“Estoy cansada, triste y contenta”, dijo Diana Sofía Martínez a líderes políticos y representantes de la comunidad internacional en Bogotá para conmemorar el mes pasado el quinto aniversario del fin de un conflicto que marcó su vida y la de muchos colombianos.
Su padre, Edwin, un electricista, fue secuestrado en el 2002 por el grupo guerrillero de las Fuerzas Armadas Revolucionarias de Colombia, conocido como las FARC. Sigue desaparecido.
“Estoy cansada de toda la burocracia y los protocolos”, continuó. “Estoy triste porque siguen ocurriendo desapariciones. Y estoy contenta porque, a pesar de tanta adversidad, todavía estamos aquí soñando y nos apoyamos en una esperanza infinita”.
Sus conmovedoras palabras transmitieron la esperanza de muchos colombianos cuando las FARC acordaron entregar sus armas a una misión de las Naciones Unidas hace cinco años. Sus palabras también reflejan las frustraciones que enfrentan ahora.
Se suponía que el acuerdo, alcanzado después de cuatro años de minuciosas conversaciones, abordaría las causas fundamentales del conflicto: la pobreza, las desigualdades brutales en el campo y la ausencia de servicios gubernamentales. Su promesa sigue sin cumplirse.
Con más del 80% de los colombianos viviendo en ciudades, donde la clase media se ha vuelto más grande y más alejada de las preocupaciones rurales, fue fácil para muchos pensar poco en el conflicto armado, que se libró en regiones remotas y aterrorizó principalmente a los pequeños agricultores. El acuerdo nunca tuvo un amplio apoyo popular: la participación fue solo del 37% cuando se sometió a votación en el 2016, y el 50,2% votó en contra (el Congreso aprobó más tarde un acuerdo revisado).
No es que los colombianos no quieran la paz. Sin embargo, existen serias diferencias entre las necesidades de las personas en las partes del país donde prosperan los grupos armados y las economías ilícitas, y las necesidades de las personas en las partes donde las luchas diarias (desempleo, delincuencia común, corrupción) son más típicas en las naciones latinoamericanas en donde hay paz.
Algunas de las disposiciones del acuerdo han avanzado. Por ejemplo, cerca de 13.000 exguerrilleros se han integrado a la vida civil y están participando en el sistema político. Un tribunal especial y una comisión de la verdad están brindando algo de justicia a las víctimas. No obstante, las promesas clave para abordar las causas fundamentales del conflicto, como una mayor presencia del Gobierno en las zonas rurales para apoyar a los pequeños agricultores y ofrecer alternativas al cultivo de coca, no se han cumplido.

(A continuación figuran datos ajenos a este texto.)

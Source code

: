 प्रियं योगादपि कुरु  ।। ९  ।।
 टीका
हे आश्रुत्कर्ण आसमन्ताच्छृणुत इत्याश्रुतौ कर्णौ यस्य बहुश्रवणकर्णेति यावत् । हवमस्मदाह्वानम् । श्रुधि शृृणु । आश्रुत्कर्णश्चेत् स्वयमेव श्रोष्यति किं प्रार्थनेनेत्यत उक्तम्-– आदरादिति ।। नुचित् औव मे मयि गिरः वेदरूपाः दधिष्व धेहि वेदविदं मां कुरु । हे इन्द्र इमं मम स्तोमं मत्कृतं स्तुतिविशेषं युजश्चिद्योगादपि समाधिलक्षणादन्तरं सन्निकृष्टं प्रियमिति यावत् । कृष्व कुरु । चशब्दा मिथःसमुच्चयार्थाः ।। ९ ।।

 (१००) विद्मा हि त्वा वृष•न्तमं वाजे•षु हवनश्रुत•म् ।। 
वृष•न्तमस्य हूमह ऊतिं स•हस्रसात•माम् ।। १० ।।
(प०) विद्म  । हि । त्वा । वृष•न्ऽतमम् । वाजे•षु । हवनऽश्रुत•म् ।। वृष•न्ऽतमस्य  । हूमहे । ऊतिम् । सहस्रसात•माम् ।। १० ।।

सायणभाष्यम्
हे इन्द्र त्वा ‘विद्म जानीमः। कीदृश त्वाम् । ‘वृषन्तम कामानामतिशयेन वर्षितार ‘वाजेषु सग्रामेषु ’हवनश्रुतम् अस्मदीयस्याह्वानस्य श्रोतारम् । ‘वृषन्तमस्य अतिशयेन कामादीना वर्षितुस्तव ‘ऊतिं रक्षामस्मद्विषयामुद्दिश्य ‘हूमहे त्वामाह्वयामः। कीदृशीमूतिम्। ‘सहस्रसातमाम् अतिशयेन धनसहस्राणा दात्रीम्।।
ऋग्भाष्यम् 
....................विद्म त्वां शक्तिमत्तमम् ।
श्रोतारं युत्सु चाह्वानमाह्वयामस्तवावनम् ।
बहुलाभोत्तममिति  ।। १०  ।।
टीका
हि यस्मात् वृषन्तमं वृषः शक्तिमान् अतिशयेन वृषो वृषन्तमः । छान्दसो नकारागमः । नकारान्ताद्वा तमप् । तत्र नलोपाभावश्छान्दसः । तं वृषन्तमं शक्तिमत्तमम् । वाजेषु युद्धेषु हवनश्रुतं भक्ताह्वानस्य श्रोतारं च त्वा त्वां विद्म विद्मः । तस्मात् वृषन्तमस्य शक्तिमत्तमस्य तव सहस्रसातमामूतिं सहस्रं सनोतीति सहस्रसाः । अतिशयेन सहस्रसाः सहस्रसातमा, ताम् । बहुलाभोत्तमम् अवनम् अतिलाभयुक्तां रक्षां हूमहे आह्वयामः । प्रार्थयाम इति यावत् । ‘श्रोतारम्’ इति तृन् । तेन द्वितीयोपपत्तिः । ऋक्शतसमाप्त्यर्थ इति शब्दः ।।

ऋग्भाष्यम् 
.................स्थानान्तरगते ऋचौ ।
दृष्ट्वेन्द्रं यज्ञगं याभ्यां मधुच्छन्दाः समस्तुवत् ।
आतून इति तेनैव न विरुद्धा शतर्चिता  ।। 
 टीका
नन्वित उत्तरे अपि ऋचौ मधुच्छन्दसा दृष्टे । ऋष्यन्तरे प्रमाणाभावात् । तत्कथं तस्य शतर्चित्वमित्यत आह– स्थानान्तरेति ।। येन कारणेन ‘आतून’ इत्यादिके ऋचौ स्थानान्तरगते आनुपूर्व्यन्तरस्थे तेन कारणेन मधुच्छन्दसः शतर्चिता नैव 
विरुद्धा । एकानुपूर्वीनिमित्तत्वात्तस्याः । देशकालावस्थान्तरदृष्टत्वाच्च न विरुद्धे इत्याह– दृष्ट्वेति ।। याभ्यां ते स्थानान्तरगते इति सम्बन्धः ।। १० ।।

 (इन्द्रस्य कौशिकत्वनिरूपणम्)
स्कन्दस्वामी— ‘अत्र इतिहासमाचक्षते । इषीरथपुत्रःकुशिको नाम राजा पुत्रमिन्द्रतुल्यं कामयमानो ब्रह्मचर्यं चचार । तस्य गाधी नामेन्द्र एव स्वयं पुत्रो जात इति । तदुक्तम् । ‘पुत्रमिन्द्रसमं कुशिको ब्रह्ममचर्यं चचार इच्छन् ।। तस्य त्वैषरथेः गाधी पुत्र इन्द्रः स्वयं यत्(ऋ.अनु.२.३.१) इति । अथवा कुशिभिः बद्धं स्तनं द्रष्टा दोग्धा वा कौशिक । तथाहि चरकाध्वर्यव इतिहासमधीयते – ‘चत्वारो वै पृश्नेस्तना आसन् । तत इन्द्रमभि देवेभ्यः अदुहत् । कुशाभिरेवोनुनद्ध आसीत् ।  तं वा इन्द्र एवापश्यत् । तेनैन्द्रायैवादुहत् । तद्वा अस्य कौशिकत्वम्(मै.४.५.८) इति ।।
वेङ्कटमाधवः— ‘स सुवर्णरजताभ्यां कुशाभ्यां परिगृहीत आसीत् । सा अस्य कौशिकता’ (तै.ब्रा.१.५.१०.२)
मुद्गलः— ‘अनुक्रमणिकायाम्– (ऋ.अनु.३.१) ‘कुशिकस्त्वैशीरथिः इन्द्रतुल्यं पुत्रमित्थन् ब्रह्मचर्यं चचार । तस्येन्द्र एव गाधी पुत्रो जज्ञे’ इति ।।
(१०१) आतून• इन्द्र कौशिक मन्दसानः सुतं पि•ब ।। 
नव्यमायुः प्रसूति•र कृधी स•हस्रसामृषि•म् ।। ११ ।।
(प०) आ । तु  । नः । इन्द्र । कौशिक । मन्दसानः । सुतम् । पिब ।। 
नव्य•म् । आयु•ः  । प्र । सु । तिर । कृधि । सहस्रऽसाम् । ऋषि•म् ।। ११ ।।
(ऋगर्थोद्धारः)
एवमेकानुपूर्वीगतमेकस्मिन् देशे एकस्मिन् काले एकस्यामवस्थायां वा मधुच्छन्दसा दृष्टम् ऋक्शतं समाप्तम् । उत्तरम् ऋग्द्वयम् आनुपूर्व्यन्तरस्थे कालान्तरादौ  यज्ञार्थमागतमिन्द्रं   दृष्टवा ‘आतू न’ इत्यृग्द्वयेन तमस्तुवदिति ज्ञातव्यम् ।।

El gobierno del presidente Iván Duque nunca ha proporcionado fondos suficientes para las provisiones rurales. La Contraloría General de Colombia estima que, al ritmo actual de gasto, se necesitarían 26 años para cumplir con los compromisos del acuerdo. El esfuerzo central del acuerdo para llevar al Estado a zonas de conflicto ha recibido apenas una séptima parte de su presupuesto previsto para 15 años, según la estimación más generosa.
¿Puede Colombia darse el lujo de abandonar su lucha por la paz? Por supuesto que no. Es horroroso incluso contemplar el regreso a un conflicto que cobró más de 260.000 vidas, desapareció a 80.000 personas y desplazó a ocho millones de sus hogares.
Habrá elecciones presidenciales en mayo. Para acelerar la aplicación de los acuerdos, el nuevo presidente deberá superar la resistencia de quienes no estén dispuestos a reducir sus privilegios. El gasto debería duplicarse, a casi US$3 mil millones por año, como se prevé en los propios planes de inversión del Gobierno. Por último, el nuevo líder del país deberá dejar en claro a los habitantes de las ciudades, quienes son los que han apoyado menos el acuerdo, que ellos también se beneficiarán de un territorio pacífico y bien gobernado.
Los amigos internacionales de Colombia, especialmente los Estados Unidos, deben brindar mayor asistencia financiera para el desarrollo rural y brindar más apoyo para encontrar a los asesinos de líderes sociales y excombatientes, y hacerlos responsables.
Las muchas víctimas de Colombia deben poder dejar de sentirse “cansadas y tristes”. Merecen la oportunidad de que sus esperanzas se cumplan.